WEEKLY UPDATE IS HERE. SOCIAL FEATURES ARE NOW IN THE GAME AND CAN BE ITERATED ON. EXPECT A DEPLOYMENT TOMORROW.
So, why do I know how to do all this stuff?
I am a self-taught programmer, I essentially dropped out of high-school (I stopped showing up senior year, but they dropped my classes and missing work so I could still graduate), and never went to college.
From a young age (around 8), I was always interested in computers and programming, however I could never fully grasp and understand the concepts. I kept trying periodically, but nothing seemed to stick. It wasn’t till I was 14 years old, shortly after my favorite childhood game, Disney’s Toontown Online, closed and I finally found the ability to read and understand code. I simply loved the game, hated to see it closed, and wanted to help bring it back.
I taught myself how to code by just reading Python, and my first project was creating a private server out of a mishmash of Python’s Twisted Networking library, XMLRPC web requests, Panda3D (Toontown’s Game Engine) and a CherryPy database. I just wanted to walk around the world again with my friends, and I was able to create a project to do that through my mishmash of technology. I set it up so you’d send your position data through an XMLRPC request, and in response, get all the other player locations in the area.
From then, I learned from Disney’s networking architecture as well as a fan’s recreation of their architecture. This was my introduction to distributed networking. Shortly after this, I set out to create a project to preserve the historical updates of the game. I wrote my own implementation of Disney’s architecture in C#, and the project still runs today. It’s sorta like the Wayback Machine but for Disney’s Toontown Online. My favorite childhood game died, so I taught myself how to program to bring it back. Now my favorite memecoin died, so I am bringing back memes through the Memeverse. I truly believe this project is retail’s ticket back in to memecoins.
I have always been a passion driven developer, with the mindset I’d just randomly get rich as fuck. Never really liked doing it as a job, way too boring that way. I have gone across a multitude of topics including reverse engineering, and AI. I kinda just have the mindset of wanting to learn every inch of computer science.
I was first introduced to data oriented programming when Unity added an ECS system. At the same time, I was also learning how to write CPU and Memory optimal code by reading the C# standard library source. This is where my obsession for performance began. I started caring about memory layouts, parallelization, batching, and lock-free, wait-free code.
I also have friends who have designed and deployed large scale tested MMO architectures (they did theirs in a micro-service orchestration), and learned the importance of needing to batch socket io.
I carried the backend for a still running indie title when I briefly worked at an indie publisher, and also created a ranking system for the game (Glicko-2, what chess uses).
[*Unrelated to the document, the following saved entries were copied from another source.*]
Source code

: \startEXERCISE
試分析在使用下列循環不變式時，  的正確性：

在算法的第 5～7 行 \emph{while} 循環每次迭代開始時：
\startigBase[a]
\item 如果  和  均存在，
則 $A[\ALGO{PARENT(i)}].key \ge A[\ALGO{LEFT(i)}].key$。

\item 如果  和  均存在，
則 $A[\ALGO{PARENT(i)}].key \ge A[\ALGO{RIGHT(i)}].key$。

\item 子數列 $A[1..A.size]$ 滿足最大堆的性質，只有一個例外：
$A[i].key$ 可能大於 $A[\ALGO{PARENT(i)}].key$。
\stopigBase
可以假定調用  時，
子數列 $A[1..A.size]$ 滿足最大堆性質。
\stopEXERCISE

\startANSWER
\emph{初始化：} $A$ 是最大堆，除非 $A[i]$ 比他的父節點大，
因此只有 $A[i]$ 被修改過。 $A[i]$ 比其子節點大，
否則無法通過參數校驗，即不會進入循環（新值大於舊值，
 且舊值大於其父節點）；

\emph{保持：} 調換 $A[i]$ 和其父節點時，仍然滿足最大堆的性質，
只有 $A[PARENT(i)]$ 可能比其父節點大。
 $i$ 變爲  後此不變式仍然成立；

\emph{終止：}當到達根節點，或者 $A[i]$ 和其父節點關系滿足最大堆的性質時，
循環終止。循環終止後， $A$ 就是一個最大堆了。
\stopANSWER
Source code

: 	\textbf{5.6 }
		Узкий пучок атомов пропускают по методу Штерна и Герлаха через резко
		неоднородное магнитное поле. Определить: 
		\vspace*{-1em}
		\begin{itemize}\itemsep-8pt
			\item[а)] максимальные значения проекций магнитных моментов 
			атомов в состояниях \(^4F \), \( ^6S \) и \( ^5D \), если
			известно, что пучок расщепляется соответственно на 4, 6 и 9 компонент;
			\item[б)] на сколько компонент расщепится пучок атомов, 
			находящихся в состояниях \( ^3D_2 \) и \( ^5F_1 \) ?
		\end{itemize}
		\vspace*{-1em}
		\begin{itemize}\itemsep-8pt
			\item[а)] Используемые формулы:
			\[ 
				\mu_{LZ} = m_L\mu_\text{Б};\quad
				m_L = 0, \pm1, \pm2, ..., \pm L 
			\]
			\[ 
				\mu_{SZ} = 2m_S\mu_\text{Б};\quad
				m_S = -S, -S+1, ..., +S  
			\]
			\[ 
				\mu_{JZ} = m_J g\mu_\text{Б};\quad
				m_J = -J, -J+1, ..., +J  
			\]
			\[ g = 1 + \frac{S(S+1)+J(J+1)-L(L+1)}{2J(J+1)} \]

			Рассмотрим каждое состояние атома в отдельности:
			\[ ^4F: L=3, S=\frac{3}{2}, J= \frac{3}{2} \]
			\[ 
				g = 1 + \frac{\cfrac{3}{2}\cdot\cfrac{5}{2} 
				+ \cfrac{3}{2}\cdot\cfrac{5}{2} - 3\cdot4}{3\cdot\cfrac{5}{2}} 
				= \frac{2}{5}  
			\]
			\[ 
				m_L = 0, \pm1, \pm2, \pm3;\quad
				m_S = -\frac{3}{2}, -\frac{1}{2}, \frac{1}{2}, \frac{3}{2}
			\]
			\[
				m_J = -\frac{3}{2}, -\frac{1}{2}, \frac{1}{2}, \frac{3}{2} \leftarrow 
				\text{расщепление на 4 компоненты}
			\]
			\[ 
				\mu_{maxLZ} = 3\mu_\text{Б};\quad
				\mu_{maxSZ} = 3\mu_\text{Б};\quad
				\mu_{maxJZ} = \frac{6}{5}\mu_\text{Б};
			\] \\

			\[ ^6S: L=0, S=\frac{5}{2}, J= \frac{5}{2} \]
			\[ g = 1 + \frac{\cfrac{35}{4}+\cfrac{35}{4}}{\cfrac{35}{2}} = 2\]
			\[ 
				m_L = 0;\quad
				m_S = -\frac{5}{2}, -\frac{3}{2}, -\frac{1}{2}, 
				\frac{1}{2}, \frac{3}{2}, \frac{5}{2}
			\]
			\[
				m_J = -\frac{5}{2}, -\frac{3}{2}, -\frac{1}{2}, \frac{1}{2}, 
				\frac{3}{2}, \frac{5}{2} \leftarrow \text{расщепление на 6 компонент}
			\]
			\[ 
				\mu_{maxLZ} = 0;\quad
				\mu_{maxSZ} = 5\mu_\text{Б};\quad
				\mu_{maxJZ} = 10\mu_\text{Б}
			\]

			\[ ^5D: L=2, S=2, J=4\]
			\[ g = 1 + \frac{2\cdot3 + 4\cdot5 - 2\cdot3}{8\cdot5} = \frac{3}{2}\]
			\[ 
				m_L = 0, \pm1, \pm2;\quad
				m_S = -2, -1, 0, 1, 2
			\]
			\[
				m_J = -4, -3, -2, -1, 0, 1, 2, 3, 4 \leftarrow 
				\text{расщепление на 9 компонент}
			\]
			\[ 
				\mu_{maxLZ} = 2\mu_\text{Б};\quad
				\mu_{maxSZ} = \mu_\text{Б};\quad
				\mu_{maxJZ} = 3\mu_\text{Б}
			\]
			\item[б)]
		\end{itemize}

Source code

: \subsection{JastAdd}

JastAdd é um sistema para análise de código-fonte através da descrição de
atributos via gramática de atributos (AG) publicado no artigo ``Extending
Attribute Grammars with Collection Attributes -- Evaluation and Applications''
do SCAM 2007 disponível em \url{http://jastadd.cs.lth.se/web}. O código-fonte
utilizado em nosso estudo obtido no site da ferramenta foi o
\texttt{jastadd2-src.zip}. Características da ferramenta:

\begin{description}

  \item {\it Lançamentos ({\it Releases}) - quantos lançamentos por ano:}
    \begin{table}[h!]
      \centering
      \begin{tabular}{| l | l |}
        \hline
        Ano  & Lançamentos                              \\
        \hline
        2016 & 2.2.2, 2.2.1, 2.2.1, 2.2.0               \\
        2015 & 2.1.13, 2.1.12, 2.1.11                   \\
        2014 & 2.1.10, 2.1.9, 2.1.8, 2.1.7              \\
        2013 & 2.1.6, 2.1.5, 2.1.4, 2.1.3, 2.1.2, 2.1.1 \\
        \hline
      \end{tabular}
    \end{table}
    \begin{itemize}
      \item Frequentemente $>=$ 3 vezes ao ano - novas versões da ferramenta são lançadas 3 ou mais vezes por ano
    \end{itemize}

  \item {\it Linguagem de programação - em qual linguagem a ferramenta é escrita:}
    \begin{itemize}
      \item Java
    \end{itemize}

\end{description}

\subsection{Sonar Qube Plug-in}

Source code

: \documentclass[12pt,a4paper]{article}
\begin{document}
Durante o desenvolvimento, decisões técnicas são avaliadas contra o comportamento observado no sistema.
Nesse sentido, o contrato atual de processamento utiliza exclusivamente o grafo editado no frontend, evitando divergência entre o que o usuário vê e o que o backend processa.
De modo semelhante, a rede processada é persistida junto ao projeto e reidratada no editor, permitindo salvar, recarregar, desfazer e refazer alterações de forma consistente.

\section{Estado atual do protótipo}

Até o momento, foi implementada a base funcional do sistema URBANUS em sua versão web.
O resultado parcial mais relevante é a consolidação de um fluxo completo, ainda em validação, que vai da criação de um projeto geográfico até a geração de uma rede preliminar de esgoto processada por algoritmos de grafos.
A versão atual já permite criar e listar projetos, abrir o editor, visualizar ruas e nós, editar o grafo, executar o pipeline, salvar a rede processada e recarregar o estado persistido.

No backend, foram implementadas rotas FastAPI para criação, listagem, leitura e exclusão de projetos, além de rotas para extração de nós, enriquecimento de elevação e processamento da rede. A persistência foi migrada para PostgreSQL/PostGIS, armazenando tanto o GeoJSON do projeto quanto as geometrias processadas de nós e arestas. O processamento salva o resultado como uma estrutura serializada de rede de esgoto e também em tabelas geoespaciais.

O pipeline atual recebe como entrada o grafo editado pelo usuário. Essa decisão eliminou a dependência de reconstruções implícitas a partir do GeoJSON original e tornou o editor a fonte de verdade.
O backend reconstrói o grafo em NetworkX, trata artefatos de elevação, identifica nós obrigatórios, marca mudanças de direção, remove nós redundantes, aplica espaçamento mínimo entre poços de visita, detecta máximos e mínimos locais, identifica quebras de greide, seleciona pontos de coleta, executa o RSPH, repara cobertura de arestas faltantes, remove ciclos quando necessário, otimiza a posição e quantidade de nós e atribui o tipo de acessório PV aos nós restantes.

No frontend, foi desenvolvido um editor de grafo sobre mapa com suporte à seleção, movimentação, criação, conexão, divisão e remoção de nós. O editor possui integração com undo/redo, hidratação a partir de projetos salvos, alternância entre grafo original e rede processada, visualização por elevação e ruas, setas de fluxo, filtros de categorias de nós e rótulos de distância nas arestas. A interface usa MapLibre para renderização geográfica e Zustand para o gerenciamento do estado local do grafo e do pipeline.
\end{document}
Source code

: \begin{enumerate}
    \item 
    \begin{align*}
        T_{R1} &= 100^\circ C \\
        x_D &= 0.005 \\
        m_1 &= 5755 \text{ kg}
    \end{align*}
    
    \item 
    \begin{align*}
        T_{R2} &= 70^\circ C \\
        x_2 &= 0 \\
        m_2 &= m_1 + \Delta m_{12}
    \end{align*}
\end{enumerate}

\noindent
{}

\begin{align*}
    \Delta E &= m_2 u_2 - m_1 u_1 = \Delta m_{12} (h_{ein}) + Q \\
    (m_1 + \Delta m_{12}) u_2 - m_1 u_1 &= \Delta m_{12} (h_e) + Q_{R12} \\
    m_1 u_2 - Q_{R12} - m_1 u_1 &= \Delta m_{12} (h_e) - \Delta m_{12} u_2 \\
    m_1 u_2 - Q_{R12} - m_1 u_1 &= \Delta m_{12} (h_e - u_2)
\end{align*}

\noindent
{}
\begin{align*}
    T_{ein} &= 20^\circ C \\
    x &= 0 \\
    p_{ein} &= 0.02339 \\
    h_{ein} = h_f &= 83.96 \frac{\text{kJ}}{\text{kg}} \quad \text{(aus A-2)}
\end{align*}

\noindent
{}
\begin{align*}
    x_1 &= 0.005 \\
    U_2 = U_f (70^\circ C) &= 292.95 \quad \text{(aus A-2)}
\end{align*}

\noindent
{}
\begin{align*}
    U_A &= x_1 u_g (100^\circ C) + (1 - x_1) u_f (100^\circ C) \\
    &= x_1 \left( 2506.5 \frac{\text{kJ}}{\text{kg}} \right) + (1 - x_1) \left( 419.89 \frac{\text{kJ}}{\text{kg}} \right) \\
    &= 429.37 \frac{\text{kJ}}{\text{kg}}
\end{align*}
The backend was done with micro-services. There was another game I worked on backend for too, but it was ultimately unsuccessful, and is no longer online. I have always been super competitive, and have tried my ass off in a lot of games. I also try my ass off in programming. Every system I design I try to make better than the last.
The Memeverse architecture is essentially a slimmed down versions of Disney’s (they have lectures online you can watch explaining how they designed everything) that has been optimized to be data-oriented and highly parallelized. Doing an MMO under a micro-service orchestration leaves systems prone to many race conditions, and less hardware optimal. You just don’t get the same bang for your buck because you can’t create a system that churns like crazy and scales on hardware. Too many problems to worry about when the system is all split up. The architecture powering Memeverse has been built off of my experience with Disney’s design, my own personal iterations, and my friends’ experience. Combine that with my high-performance mindset and you get a monolithic world server that can process tons of data. The end goal deployment for Memeverse is to have multiple regions with player limits, similar to Nexon’s Maplestory.
Once the rebrand is complete, I will be abandoning my
@SackboyShill account, and be moving to my main (which I’ve never actually sent out a tweet on, only a couple replies). That is when I will fully dox myself. I’d just rather wait to fully affiliate myself with Memeverse, and not an in progress rebrand.
Thank you again for the continued support.